Here is an interesting article by Elif Batuman on the value of literary criticism. She has some interesting things to say about Freud, then discusses Marxist criticism, but then ends by talking about the "neuronovel." She argues that one of the roles of good criticism is to move the art forward. However, she ends with the entirely correct observation that it was in the creation of a new work of art -- Don Quixote -- that literature took an evolutionary turn away from chivalric romances toward the modern European novel. It seems unlikely that Cervantes was reading the latest criticism of the chivalric romances and then came up with Don Quixote, yet one also cannot just toss aside the fact that there is a great deal of criticism which those of us who write plays, poems, and/or fiction read (and often write).

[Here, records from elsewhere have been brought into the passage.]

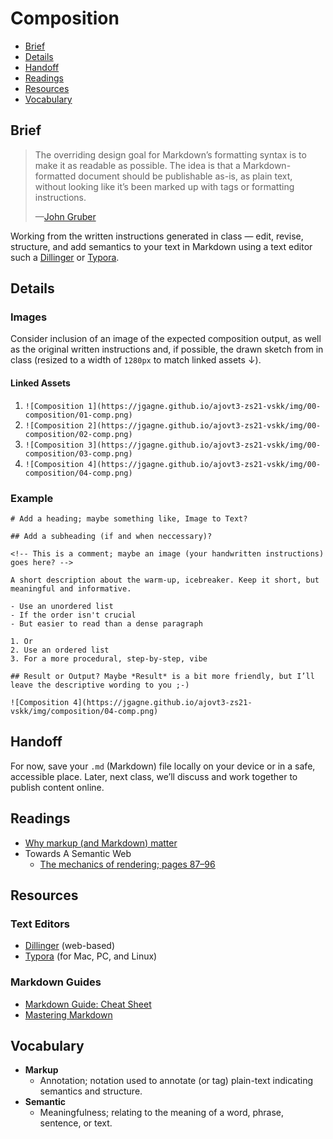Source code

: # Composition

- [Brief](#brief)
- [Details](#details)
- [Handoff](#handoff)
- [Readings](#readings)
- [Resources](#resources)
- [Vocabulary](#vocabulary)

## Brief

> The overriding design goal for Markdown’s formatting syntax is to make it as readable as possible. The idea is that a Markdown-formatted document should be publishable as-is, as plain text, without looking like it’s been marked up with tags or formatting instructions.
>
> —[John Gruber](https://daringfireball.net/projects/markdown/)

Working from the written instructions generated in class — edit, revise, structure, and add semantics to your text in Markdown using a text editor such a [Dillinger](https://dillinger.io) or [Typora](https://typora.io).

## Details

### Images

Consider inclusion of an image of the expected composition output, as well as the original written instructions and, if possible, the drawn sketch from in class (resized to a width of `1280px` to match linked assets ↓).

#### Linked Assets

1. `![Composition 1](https://jgagne.github.io/ajovt3-zs21-vskk/img/00-composition/01-comp.png)`
2. `![Composition 2](https://jgagne.github.io/ajovt3-zs21-vskk/img/00-composition/02-comp.png)`
3. `![Composition 3](https://jgagne.github.io/ajovt3-zs21-vskk/img/00-composition/03-comp.png)`
4. `![Composition 4](https://jgagne.github.io/ajovt3-zs21-vskk/img/00-composition/04-comp.png)`

### Example

```
# Add a heading; maybe something like, Image to Text?

## Add a subheading (if and when neccessary)?

<!-- This is a comment; maybe an image (your handwritten instructions) goes here? -->

A short description about the warm-up, icebreaker. Keep it short, but meaningful and informative.

- Use an unordered list
- If the order isn't crucial
- But easier to read than a dense paragraph

1. Or
2. Use an ordered list
3. For a more procedural, step-by-step, vibe

## Result or Output? Maybe *Result* is a bit more friendly, but I’ll leave the descriptive wording to you ;-)

![Composition 4](https://jgagne.github.io/ajovt3-zs21-vskk/img/composition/04-comp.png)

```

## Handoff

For now, save your `.md` (Markdown) file locally on your device or in a safe, accessible place. Later, next class, we’ll discuss and work together to publish content online.

## Readings

- [Why markup (and Markdown) matter](http://stet.editorially.com/articles/why-markup-and-markdown-matter/)
- Towards A Semantic Web
  - [The mechanics of rendering; pages 87–96](https://www.google.com/books/edition/Towards_A_Semantic_Web/bYRwAgAAQBAJ?hl=en&gbpv=1&dq=markup+and+letterpress&pg=PA87)

## Resources

### Text Editors

- [Dillinger](https://dillinger.io) (web-based)
- [Typora](https://typora.io) (for Mac, PC, and Linux)

### Markdown Guides

- [Markdown Guide: Cheat Sheet](https://www.markdownguide.org/cheat-sheet/)
- [Mastering Markdown](https://guides.github.com/features/mastering-markdown/)

## Vocabulary

- **Markup**
  - Annotation; notation used to annotate (or tag) plain-text indicating semantics and structure.
- **Semantic**
  - Meaningfulness; relating to the meaning of a word, phrase, sentence, or text.
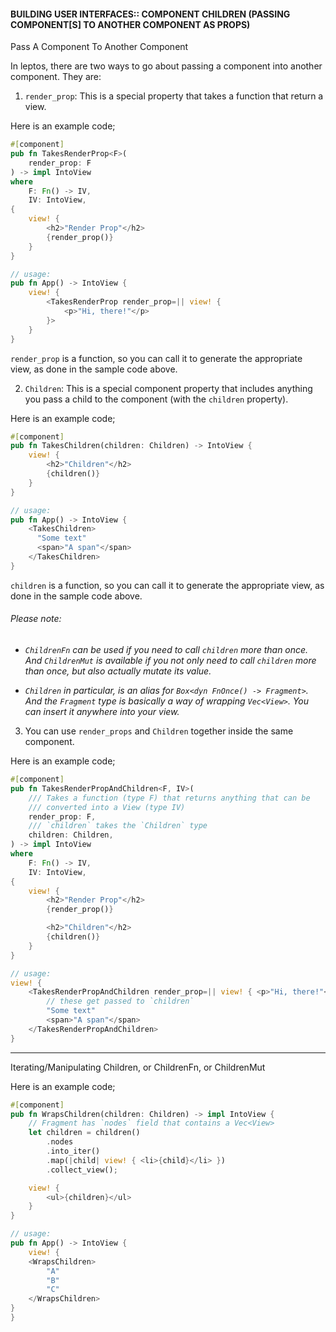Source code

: <h4>
BUILDING USER INTERFACES::
COMPONENT CHILDREN (PASSING COMPONENT[S] TO ANOTHER COMPONENT AS PROPS)
</h4>

Pass A Component To Another Component

In leptos, there are two ways to go about passing a component into another component. They are:

1. `render_prop`: This is a special property that takes a function that return a view.

Here is an example code;

```rs
#[component]
pub fn TakesRenderProp<F>(
    render_prop: F
) -> impl IntoView
where
    F: Fn() -> IV,
    IV: IntoView,
{
    view! {
        <h2>"Render Prop"</h2>
        {render_prop()}
    }
}

// usage:
pub fn App() -> IntoView {
    view! {
        <TakesRenderProp render_prop=|| view! {
            <p>"Hi, there!"</p>
        }>
    }
}
```

`render_prop` is a function, so you can call it to generate the appropriate view, as done in the sample code above.

2. `Children`: This is a special component property that includes anything you pass a child to the component (with the `children` property).

Here is an example code;

```rs
#[component]
pub fn TakesChildren(children: Children) -> IntoView {
    view! {
        <h2>"Children"</h2>
        {children()}
    }
}

// usage:
pub fn App() -> IntoView {
    <TakesChildren>
      "Some text"
      <span>"A span"</span>
    </TakesChildren>
}
```

`children` is a function, so you can call it to generate the appropriate view, as done in the sample code above.

<h6>Please note:</h6>

- _`ChildrenFn` can be used if you need to call `children` more than once. And `ChildrenMut` is available if you not only need to call `children` more than once, but also actually mutate its value._

- _`Children` in particular, is an alias for `Box<dyn FnOnce() -> Fragment>`. And the `Fragment` type is basically a way of wrapping `Vec<View>`. You can insert it anywhere into your view._

3. You can use `render_props` and `Children` together inside the same component.

Here is an example code;

```rs
#[component]
pub fn TakesRenderPropAndChildren<F, IV>(
    /// Takes a function (type F) that returns anything that can be
    /// converted into a View (type IV)
    render_prop: F,
    /// `children` takes the `Children` type
    children: Children,
) -> impl IntoView
where
    F: Fn() -> IV,
    IV: IntoView,
{
    view! {
        <h2>"Render Prop"</h2>
        {render_prop()}

        <h2>"Children"</h2>
        {children()}
    }
}

// usage:
view! {
    <TakesRenderPropAndChildren render_prop=|| view! { <p>"Hi, there!"</p> }>
        // these get passed to `children`
        "Some text"
        <span>"A span"</span>
    </TakesRenderPropAndChildren>
}
```

---

Iterating/Manipulating Children, or ChildrenFn, or ChildrenMut

Here is an example code;

```rs
#[component]
pub fn WrapsChildren(children: Children) -> impl IntoView {
    // Fragment has `nodes` field that contains a Vec<View>
    let children = children()
        .nodes
        .into_iter()
        .map(|child| view! { <li>{child}</li> })
        .collect_view();

    view! {
        <ul>{children}</ul>
    }
}

// usage:
pub fn App() -> IntoView {
    view! {
    <WrapsChildren>
        "A"
        "B"
        "C"
    </WrapsChildren>
}
}
```
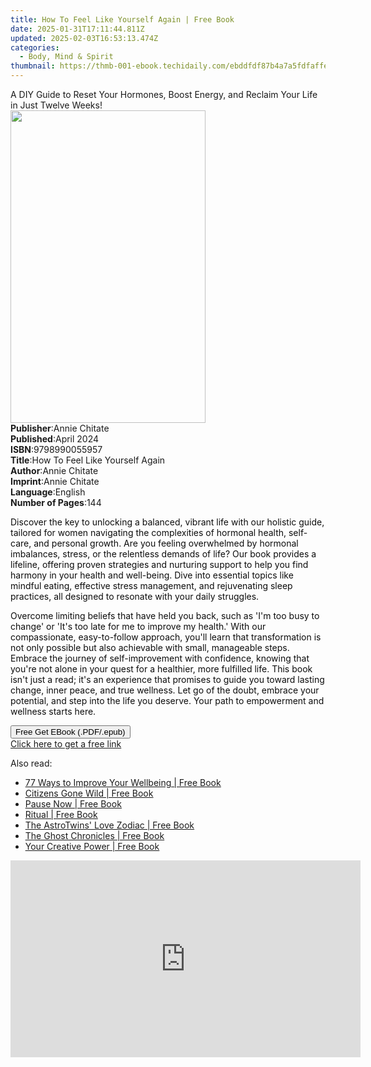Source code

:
 ```yaml
---
title: How To Feel Like Yourself Again | Free Book
date: 2025-01-31T17:11:44.811Z
updated: 2025-02-03T16:53:13.474Z
categories:
  - Body, Mind & Spirit
thumbnail: https://thmb-001-ebook.techidaily.com/ebddfdf87b4a7a5fdfaffe5d24be0f0626c94803807372f4016e3c9a6b75276d.jpg
---
```

<main id="book-container">
  <div class="flex flex-col">
    <div class="book-brief flex-1 py-6 px-4 sm:p-6 md:py-10 md:px-8">
      <!-- brief-->
      <div class="book-brief-main">
        A DIY Guide to Reset Your Hormones, Boost Energy, and Reclaim Your Life
        in Just Twelve Weeks!
      </div>
    </div>
    <div
      class="book-meta-info flex-1 grid gap-4 col-start-1 col-end-3 row-start-1 sm:mb-6 sm:grid-cols-4 lg:gap-6 lg:col-start-2 lg:row-end-6 lg:row-span-6 lg:mb-0"
    >
      <div
        class="book-meta-info-left place-content-center mt-4 p-4 text-sm leading-6 col-start-2 col-span-2 dark:text-slate-400"
      >
        <img
          class="w-full h-500 object-cover rounded-lg sm:h-255 sm:col-span-2 lg:col-span-full"
          src="https://img-001-ebook.techidaily.com/dd629fbed72ba23ba6219f61c27ef7cae368cedef988ba37ccae4f5b54e7340a.jpg"
          alt=""
          width="312"
          height="500"
        />
      </div>
      <div
        class="book-meta-info-right mt-2 col-start-1 row-start-2 col-span-3 self-center"
      >
        <!-- meta data  -->
        <div class="flex flex-col px-4 md:px-8">
          <div class="flex-1">
            <strong>Publisher</strong>:<span class="px-2">Annie Chitate</span>
          </div>
          <div class="flex-1">
            <strong>Published</strong>:<span class="px-2">April 2024</span>
          </div>
          <div class="flex-1">
            <strong>ISBN</strong>:<span class="px-2">9798990055957</span>
          </div>
          <div class="flex-1">
            <strong>Title</strong>:<span class="px-2"
              >How To Feel Like Yourself Again</span
            >
          </div>
          <div class="flex-1">
            <strong>Author</strong>:<span class="px-2">Annie Chitate</span>
          </div>
          <div class="flex-1">
            <strong>Imprint</strong>:<span class="px-2">Annie Chitate</span>
          </div>
          <div class="flex-1">
            <strong>Language</strong>:<span class="px-2">English</span>
          </div>
          <div class="flex-1">
            <strong>Number of Pages</strong>:<span class="px-2">144</span>
          </div>
        </div>
      </div>
    </div>
    <div class="book-description flex-1 py-6 px-4 sm:p-6 md:py-10 md:px-8">
      <div class="book-description-main">
        <div accordion-content="" id="description">
          <p>
            <span style="color: rgb(13, 13, 13)"
              >Discover the key to unlocking a balanced, vibrant life with our
              holistic guide, tailored for women navigating the complexities of
              hormonal health, self-care, and personal growth. Are you feeling
              overwhelmed by hormonal imbalances, stress, or the relentless
              demands of life? Our book provides a lifeline, offering proven
              strategies and nurturing support to help you find harmony in your
              health and well-being. Dive into essential topics like mindful
              eating, effective stress management, and rejuvenating sleep
              practices, all designed to resonate with your daily
              struggles.</span
            >
          </p>
          <p>
            <span style="color: rgb(13, 13, 13)"
              >Overcome limiting beliefs that have held you back, such as 'I'm
              too busy to change' or 'It's too late for me to improve my
              health.' With our compassionate, easy-to-follow approach, you'll
              learn that transformation is not only possible but also achievable
              with small, manageable steps. Embrace the journey of
              self-improvement with confidence, knowing that you're not alone in
              your quest for a healthier, more fulfilled life. This book isn't
              just a read; it's an experience that promises to guide you toward
              lasting change, inner peace, and true wellness. Let go of the
              doubt, embrace your potential, and step into the life you deserve.
              Your path to empowerment and wellness starts here.</span
            >
          </p>
        </div>
        <div class="accordion-fader"></div>
      </div>
    </div>
    <div class="book-excerpts flex-1 py-6 px-4 sm:p-6 md:py-10 md:px-8"></div>
    <div
      class="book-about-author flex-1 py-6 px-4 sm:p-6 md:py-10 md:px-8"
    ></div>
    <div class="book-free-get flex-1 py-6 px-4 sm:p-6 md:py-10 md:px-8">
      <button
        id="btn-free-get"
        class="bg-blue-500 hover:bg-blue-700 text-white font-bold py-2 px-4 rounded"
      >
        Free Get EBook (.PDF/.epub)
      </button>
      <div id="countdown-display" class="px-2 text-lg mt-2"></div>
      <a
        id="free-link"
        class="hidden bg-blue-500 hover:bg-blue-700 text-white font-bold py-2 px-4 rounded"
        href="https://www.ebooks.com/en-us/book/211323124/how-to-feel-like-yourself-again/annie-chitate/"
        target="_blank"
        >Click here to get a free link</a
      >
    </div>
    <script>
      let countdownTime = 0;
      let countdownInterval = null;
      document
        .getElementById('btn-free-get')
        .addEventListener('click', startCountdown);
      function startCountdown() {
        countdownTime = new Date().getTime() + 60000 * 3;
        countdownInterval = setInterval(updateCountdown, 1000);
        document.getElementById('btn-free-get').disabled = true;
        document
          .getElementById('btn-free-get')
          .classList.add('bg-gray-500', 'cursor-not-allowed');
      }
      function updateCountdown() {
        let currentTime = new Date().getTime();
        let timeLeft = countdownTime - currentTime;
        let secondsLeft = Math.floor(timeLeft / 1000);
        document.getElementById('countdown-display').innerHTML =
          `Remaining time: ${secondsLeft} seconds.`;
        if (secondsLeft <= 0) {
          clearInterval(countdownInterval);
          document.getElementById('btn-free-get').classList.add('hidden');
          document.getElementById('free-link').classList.remove('hidden');
          document.getElementById('countdown-display').innerHTML = '';
        }
      }
    </script>
  </div>
</main>

<ins class="adsbygoogle"
      style="display:block"
      data-ad-client="ca-pub-7571918770474297"
      data-ad-slot="8358498916"
      data-ad-format="auto"
      data-full-width-responsive="true"></ins>
    

<span class="atpl-alsoreadstyle">Also read:</span>
<div><ul>
<li><a href="https://novels-ebooks.techidaily.com/471317-9781848033122-77-ways-to-improve-your-wellbeing/"><u>77 Ways to Improve Your Wellbeing | Free Book</u></a></li>
<li><a href="https://novels-ebooks.techidaily.com/467553-9780761842132-citizens-gone-wild/"><u>Citizens Gone Wild | Free Book</u></a></li>
<li><a href="https://novels-ebooks.techidaily.com/467546-9780761842842-pause-now/"><u>Pause Now | Free Book</u></a></li>
<li><a href="https://novels-ebooks.techidaily.com/466584-9781101177204-ritual/"><u>Ritual | Free Book</u></a></li>
<li><a href="https://novels-ebooks.techidaily.com/471580-9781402215704-the-astrotwins-love-zodiac/"><u>The AstroTwins' Love Zodiac | Free Book</u></a></li>
<li><a href="https://novels-ebooks.techidaily.com/471698-9781402228612-the-ghost-chronicles/"><u>The Ghost Chronicles | Free Book</u></a></li>
<li><a href="https://novels-ebooks.techidaily.com/467259-9780761842903-your-creative-power/"><u>Your Creative Power | Free Book</u></a></li>
</ul></div>

<!-- affiliate ads begin -->
<iframe width="560" height="315" src="https://www.youtube.com/embed/xtylXDY9YfA?si=VonzSiDFGCpJm2uC" title="YouTube video player" frameborder="0" allow="accelerometer; autoplay; clipboard-write; encrypted-media; gyroscope; picture-in-picture; web-share" referrerpolicy="strict-origin-when-cross-origin" allowfullscreen></iframe>
<!-- affiliate ads end -->

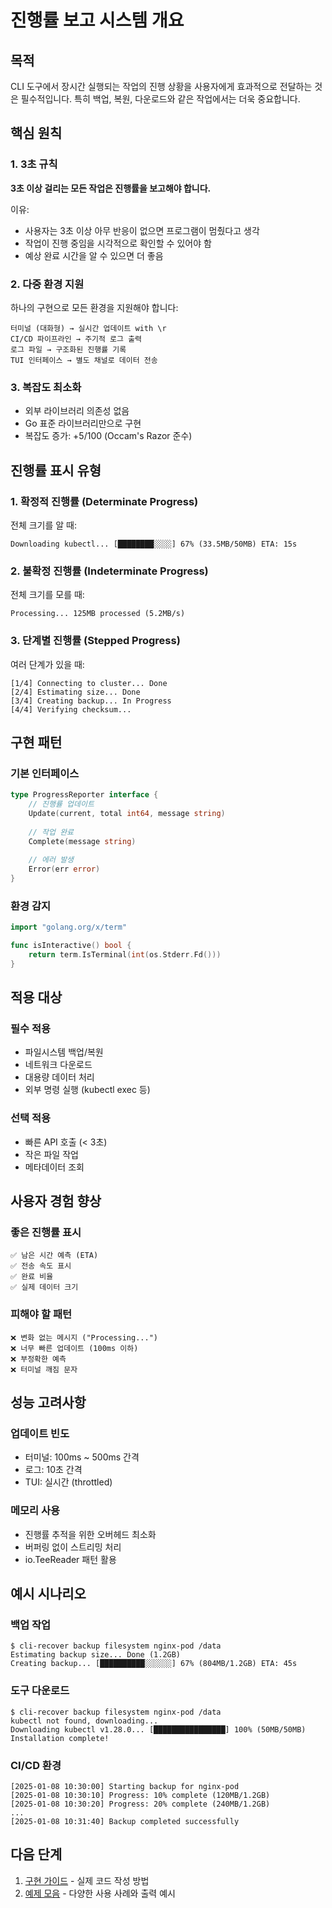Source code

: # 진행률 보고 시스템 개요

## 목적

CLI 도구에서 장시간 실행되는 작업의 진행 상황을 사용자에게 효과적으로 전달하는 것은 필수적입니다. 특히 백업, 복원, 다운로드와 같은 작업에서는 더욱 중요합니다.

## 핵심 원칙

### 1. 3초 규칙
**3초 이상 걸리는 모든 작업은 진행률을 보고해야 합니다.**

이유:
- 사용자는 3초 이상 아무 반응이 없으면 프로그램이 멈췄다고 생각
- 작업이 진행 중임을 시각적으로 확인할 수 있어야 함
- 예상 완료 시간을 알 수 있으면 더 좋음

### 2. 다중 환경 지원
하나의 구현으로 모든 환경을 지원해야 합니다:

```
터미널 (대화형) → 실시간 업데이트 with \r
CI/CD 파이프라인 → 주기적 로그 출력
로그 파일 → 구조화된 진행률 기록
TUI 인터페이스 → 별도 채널로 데이터 전송
```

### 3. 복잡도 최소화
- 외부 라이브러리 의존성 없음
- Go 표준 라이브러리만으로 구현
- 복잡도 증가: +5/100 (Occam's Razor 준수)

## 진행률 표시 유형

### 1. 확정적 진행률 (Determinate Progress)
전체 크기를 알 때:
```
Downloading kubectl... [████████░░░░] 67% (33.5MB/50MB) ETA: 15s
```

### 2. 불확정 진행률 (Indeterminate Progress)
전체 크기를 모를 때:
```
Processing... 125MB processed (5.2MB/s)
```

### 3. 단계별 진행률 (Stepped Progress)
여러 단계가 있을 때:
```
[1/4] Connecting to cluster... Done
[2/4] Estimating size... Done
[3/4] Creating backup... In Progress
[4/4] Verifying checksum...
```

## 구현 패턴

### 기본 인터페이스
```go
type ProgressReporter interface {
    // 진행률 업데이트
    Update(current, total int64, message string)
    
    // 작업 완료
    Complete(message string)
    
    // 에러 발생
    Error(err error)
}
```

### 환경 감지
```go
import "golang.org/x/term"

func isInteractive() bool {
    return term.IsTerminal(int(os.Stderr.Fd()))
}
```

## 적용 대상

### 필수 적용
- 파일시스템 백업/복원
- 네트워크 다운로드
- 대용량 데이터 처리
- 외부 명령 실행 (kubectl exec 등)

### 선택 적용
- 빠른 API 호출 (< 3초)
- 작은 파일 작업
- 메타데이터 조회

## 사용자 경험 향상

### 좋은 진행률 표시
```
✅ 남은 시간 예측 (ETA)
✅ 전송 속도 표시
✅ 완료 비율
✅ 실제 데이터 크기
```

### 피해야 할 패턴
```
❌ 변화 없는 메시지 ("Processing...")
❌ 너무 빠른 업데이트 (100ms 이하)
❌ 부정확한 예측
❌ 터미널 깨짐 문자
```

## 성능 고려사항

### 업데이트 빈도
- 터미널: 100ms ~ 500ms 간격
- 로그: 10초 간격
- TUI: 실시간 (throttled)

### 메모리 사용
- 진행률 추적을 위한 오버헤드 최소화
- 버퍼링 없이 스트리밍 처리
- io.TeeReader 패턴 활용

## 예시 시나리오

### 백업 작업
```
$ cli-recover backup filesystem nginx-pod /data
Estimating backup size... Done (1.2GB)
Creating backup... [██████████░░░░░░] 67% (804MB/1.2GB) ETA: 45s
```

### 도구 다운로드
```
$ cli-recover backup filesystem nginx-pod /data
kubectl not found, downloading...
Downloading kubectl v1.28.0... [████████████████] 100% (50MB/50MB)
Installation complete!
```

### CI/CD 환경
```
[2025-01-08 10:30:00] Starting backup for nginx-pod
[2025-01-08 10:30:10] Progress: 10% complete (120MB/1.2GB)
[2025-01-08 10:30:20] Progress: 20% complete (240MB/1.2GB)
...
[2025-01-08 10:31:40] Backup completed successfully
```

## 다음 단계

1. [구현 가이드](01-implementation-guide.md) - 실제 코드 작성 방법
2. [예제 모음](02-examples.md) - 다양한 사용 사례와 출력 예시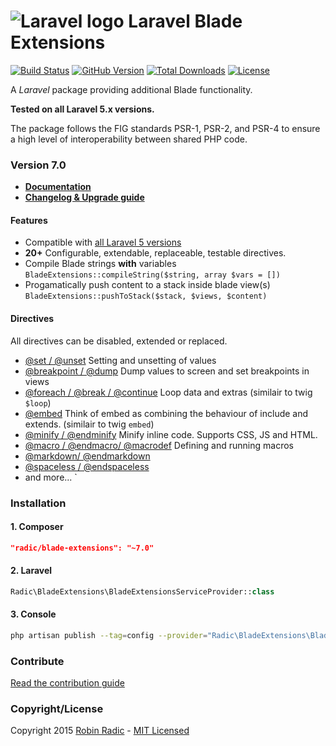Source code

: ![Laravel logo](http://laravel.com/assets/img/laravel-logo.png)  Laravel Blade Extensions
========================

[![Build Status](https://img.shields.io/travis/RobinRadic/blade-extensions.svg?branch=master&style=flat-square)](https://travis-ci.org/RobinRadic/blade-extensions)
[![GitHub Version](https://img.shields.io/github/tag/robinradic/blade-extensions.svg?style=flat-square&label=version)](http://badge.fury.io/gh/robinradic%2Fblade-extensions)
[![Total Downloads](https://img.shields.io/packagist/dt/radic/blade-extensions.svg?style=flat-square)](https://packagist.org/packages/radic/blade-extensions)
[![License](http://img.shields.io/badge/license-MIT-ff69b4.svg?style=flat-square)](http://radic.mit-license.org)

<!-- [![Code Coverage](https://img.shields.io/badge/coverage-100%-green.svg?style=flat-square)](http://robin.radic.nl/blade-extensions/coverage) -->
A _Laravel_ package providing additional Blade functionality. 

**Tested on all Laravel 5.x versions.**

The package follows the FIG standards PSR-1, PSR-2, and PSR-4 to ensure a high level of interoperability between shared PHP code.

### Version 7.0
<!-- [**Documentation**](http://robin.radic.nl/blade-extensions) (or alternatively read it [**here**](docs/index.md) on github) -->
- [**Documentation**](docs/index.md)
- [**Changelog & Upgrade guide**](docs/prologue/changelog-upgrade-guide.md)

#### Features
- Compatible with [all Laravel 5 versions](https://travis-ci.org/RobinRadic/blade-extensions)
- **20+** Configurable, extendable, replaceable, testable directives.
- Compile Blade strings **with** variables `BladeExtensions::compileString($string, array $vars = [])`
- Progamatically push content to a stack inside blade view(s) `BladeExtensions::pushToStack($stack, $views, $content)`

#### Directives
All directives can be disabled, extended or replaced.
- [@set / @unset](docs/directives/set-unset.md) Setting and unsetting of values
- [@breakpoint / @dump](docs/directives/breakpoint-dump.md) Dump values to screen and set breakpoints in views
- [@foreach / @break / @continue](docs/directives/foreach-break-continue.md) Loop data and extras (similair to twig `$loop`)
- [@embed](docs/directives/embed.md) Think of embed as combining the behaviour of include and extends. (similair to twig `embed`)
- [@minify / @endminify](docs/directives/minify.md)  Minify inline code. Supports CSS, JS and HTML.
- [@macro / @endmacro/ @macrodef](docs/directives/macro.md) Defining and running macros
- [@markdown/ @endmarkdown](docs/directives/markdown.md)
- [@spaceless / @endspaceless](docs/directives/spaceless.md)
- and more...
`

### Installation

#### 1. Composer
```JSON
"radic/blade-extensions": "~7.0"
```

#### 2. Laravel
```php
Radic\BladeExtensions\BladeExtensionsServiceProvider::class
```

#### 3. Console
```bash
php artisan publish --tag=config --provider="Radic\BladeExtensions\BladeExtensionsServiceProvider"
```

### Contribute 
[Read the contribution guide](docs/prologue/contribution-guide.md)

### Copyright/License
Copyright 2015 [Robin Radic](https://github.com/RobinRadic) - [MIT Licensed](http://radic.mit-license.org)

Perhaps the key is that authors need to be influenced by the latest ideas without making their works "about" those things. Certainly knowledge of this or that psychological disorder can help create a certain level of verisimilitude for a certain character -- even the main character -- but if the novel ends up being "about" that disorder rather than about the characters and the plot, then the work fails as a work of art.
Perhaps Elif Batuman is right, though, and it's time for a new Cervantes. We must remember, though, that Cervantes celebrated as much as he criticized the chivalric romances. He had to know them well to make fun of them as he did -- and he had to love them to have known them so well.